## Problem requirements:
Copy each line of the data beneath in which the word "watch" appears.

(Records from a dataset)
===============

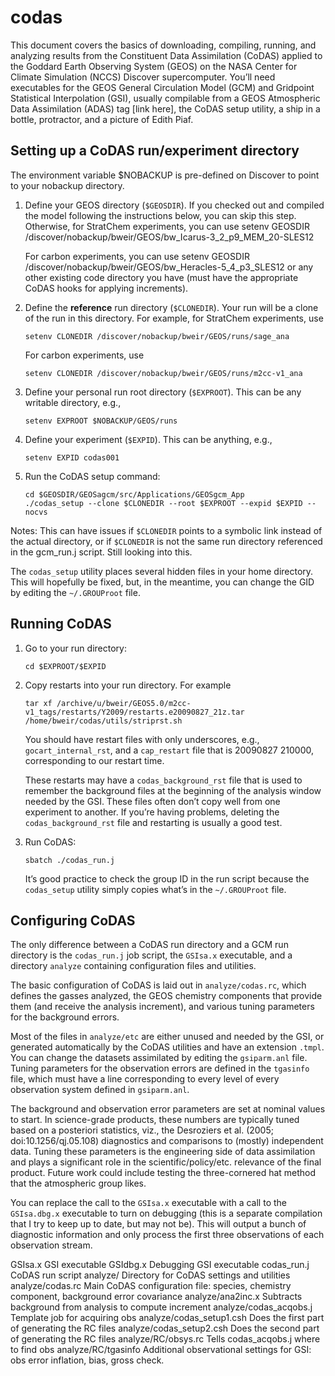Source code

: # codas
This document covers the basics of downloading, compiling, running, and analyzing
results from the Constituent Data Assimilation (CoDAS) applied to the Goddard Earth Observing
System (GEOS) on the NASA Center for Climate Simulation (NCCS) Discover supercomputer. You’ll
need executables for the GEOS General Circulation Model (GCM) and Gridpoint Statistical
Interpolation (GSI), usually compilable from a GEOS Atmospheric Data Assimilation (ADAS)
tag [link here], the CoDAS setup utility, a ship in a bottle, protractor, and a picture
of Edith Piaf.

## Setting up a CoDAS run/experiment directory
The environment variable $NOBACKUP is pre-defined on Discover to point to your nobackup directory.

1. Define your GEOS directory (```$GEOSDIR```). If you checked out and compiled the model
    following the instructions below, you can skip this step. Otherwise, for StratChem
    experiments, you can use
        setenv GEOSDIR /discover/nobackup/bweir/GEOS/bw_Icarus-3_2_p9_MEM_20-SLES12
 
    For carbon experiments, you can use
        setenv GEOSDIR /discover/nobackup/bweir/GEOS/bw_Heracles-5_4_p3_SLES12
    or any other existing code directory you have (must have the appropriate CoDAS hooks for applying increments).

2. Define the **reference** run directory (```$CLONEDIR```). Your run will be a clone of the
    run in this directory. For example, for StratChem experiments, use
    ```
    setenv CLONEDIR /discover/nobackup/bweir/GEOS/runs/sage_ana
    ```
    
    For carbon experiments, use
    ```
    setenv CLONEDIR /discover/nobackup/bweir/GEOS/runs/m2cc-v1_ana
    ```

3. Define your personal run root directory (```$EXPROOT```). This can be any writable directory, e.g.,
    ```
    setenv EXPROOT $NOBACKUP/GEOS/runs
    ```

4. Define your experiment (```$EXPID```). This can be anything, e.g.,
    ```
    setenv EXPID codas001
    ```

5. Run the CoDAS setup command:
    ```
    cd $GEOSDIR/GEOSagcm/src/Applications/GEOSgcm_App
    ./codas_setup --clone $CLONEDIR --root $EXPROOT --expid $EXPID --nocvs
    ```

Notes: This can have issues if ```$CLONEDIR``` points to a symbolic link instead of the actual directory,
or if ```$CLONEDIR``` is not the same run directory referenced in the gcm_run.j script. Still looking into this.

The ```codas_setup``` utility places several hidden files in your home directory. This will hopefully be fixed,
but, in the meantime, you can change the GID by editing the ```~/.GROUProot``` file.

## Running CoDAS
1. Go to your run directory:
    ```
    cd $EXPROOT/$EXPID
    ```

2. Copy restarts into your run directory. For example
    ```
    tar xf /archive/u/bweir/GEOS5.0/m2cc-v1_tags/restarts/Y2009/restarts.e20090827_21z.tar
    /home/bweir/codas/utils/striprst.sh
    ```
    You should have restart files with only underscores, e.g., ```gocart_internal_rst```, and a ```cap_restart```
    file that is 20090827 210000, corresponding to our restart time.
        
    These restarts may have a ```codas_background_rst``` file that is used to remember the background files at the beginning of the analysis window needed by the GSI. These files often don’t copy well from one experiment to another. If you’re having problems, deleting the ```codas_background_rst``` file and restarting is usually a good test.
        
3. Run CoDAS:
    ```
    sbatch ./codas_run.j
    ```
    It’s good practice to check the group ID in the run script because the ```codas_setup``` utility simply copies what’s in the ```~/.GROUProot``` file.

## Configuring CoDAS
The only difference between a CoDAS run directory and a GCM run directory is the ```codas_run.j``` job script, the ```GSIsa.x``` executable, and a directory ```analyze``` containing configuration files and utilities.

The basic configuration of CoDAS is laid out in ```analyze/codas.rc```, which defines the gasses analyzed, the GEOS chemistry components that provide them (and receive the analysis increment), and various tuning parameters for the background errors.

Most of the files in ```analyze/etc``` are either unused and needed by the GSI, or generated automatically by the CoDAS utilities and have an extension ```.tmpl```. You can change the datasets assimilated by editing the ```gsiparm.anl``` file. Tuning parameters for the observation errors are defined in the ```tgasinfo``` file, which must have a line corresponding to every level of every observation system defined in ```gsiparm.anl```.

The background and observation error parameters are set at nominal values to start. In science-grade products, these numbers are typically tuned based on a posteriori statistics, viz., the Desroziers et al. (2005; doi:10.1256/qj.05.108) diagnostics and comparisons to (mostly) independent data. Tuning these parameters is the engineering side of data assimilation and plays a significant role in the scientific/policy/etc. relevance of the final product. Future work could include testing the three-cornered hat method that the atmospheric group likes.

You can replace the call to the ```GSIsa.x``` executable with a call to the ```GSIsa.dbg.x``` executable to turn on debugging (this is a separate compilation that I try to keep up to date, but may not be). This will output a bunch of diagnostic information and only process the first three observations of each observation stream.

GSIsa.x
GSI executable
GSIdbg.x
Debugging GSI executable
codas_run.j
CoDAS run script
analyze/
Directory for CoDAS settings and utilities
analyze/codas.rc
Main CoDAS configuration file: species, chemistry component, background error covariance
analyze/ana2inc.x
Subtracts background from analysis to compute increment
analyze/codas_acqobs.j
Template job for acquiring obs
analyze/codas_setup1.csh
Does the first part of generating the RC files
analyze/codas_setup2.csh
Does the second part of generating the RC files
analyze/RC/obsys.rc
Tells codas_acqobs.j where to find obs
analyze/RC/tgasinfo
Additional observational settings for GSI: obs error inflation, bias, gross check.

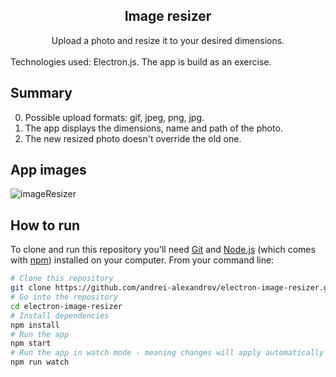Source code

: <div align="center">
  <h2>Image resizer</h2>
  <span>Upload a photo and resize it to your desired dimensions.</span>
</div>
<br />
Technologies used: Electron.js. The app is build as an exercise.

## Summary

0. Possible upload formats: gif, jpeg, png, jpg.
1. The app displays the dimensions, name and path of the photo.
2. The new resized photo doesn't override the old one.

## App images

![imageResizer](./assets/starting-page-animation2.gif)

## How to run

To clone and run this repository you'll need [Git](https://git-scm.com) and [Node.js](https://nodejs.org/en/download/) (which comes with [npm](http://npmjs.com)) installed on your computer. From your command line:

```bash
# Clone this repository
git clone https://github.com/andrei-alexandrov/electron-image-resizer.git
# Go into the repository
cd electron-image-resizer
# Install dependencies
npm install
# Run the app
npm start
# Run the app in watch mode - meaning changes will apply automatically
npm run watch
```
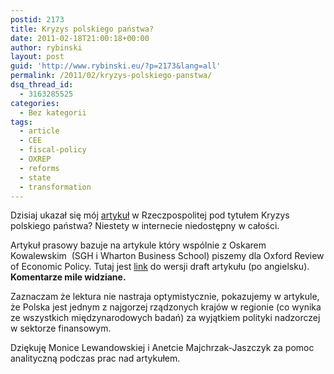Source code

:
 ```yaml
---
postid: 2173
title: Kryzys polskiego państwa?
date: 2011-02-18T21:00:18+00:00
author: rybinski
layout: post
guid: 'http://www.rybinski.eu/?p=2173&lang=all'
permalink: /2011/02/kryzys-polskiego-panstwa/
dsq_thread_id:
  - 3163285525
categories:
  - Bez kategorii
tags:
  - article
  - CEE
  - fiscal-policy
  - OXREP
  - reforms
  - state
  - transformation
---
```

Dzisiaj ukazał się mój [artykuł](http://www.rp.pl/artykul/449164,614004-Kryzys-polskiego-panstwa-.html) w Rzeczpospolitej pod tytułem Kryzys polskiego państwa? Niestety w internecie niedostępny w całości.

Artykuł prasowy bazuje na artykule który wspólnie z Oskarem Kowalewskim  (SGH i Wharton Business School) piszemy dla Oxford Review of Economic Policy. Tutaj jest [link](http://resources.rybinski.eu/resources/viewResource:049e67a4-3b98-11e0-b58e-001b24eff4d8) do wersji draft artykułu (po angielsku). **Komentarze mile widziane.** 

Zaznaczam że lektura nie nastraja optymistycznie, pokazujemy w artykule, że Polska jest jednym z najgorzej rządzonych krajów w regionie (co wynika ze wszystkich międzynarodowych badań) za wyjątkiem polityki nadzorczej w sektorze finansowym.

Dziękuję Monice Lewandowskiej i Anetcie Majchrzak-Jaszczyk za pomoc analityczną podczas prac nad artykułem.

===============

## Answer box:
# Run the app in watch mode - meaning changes will apply automatically
npm run watch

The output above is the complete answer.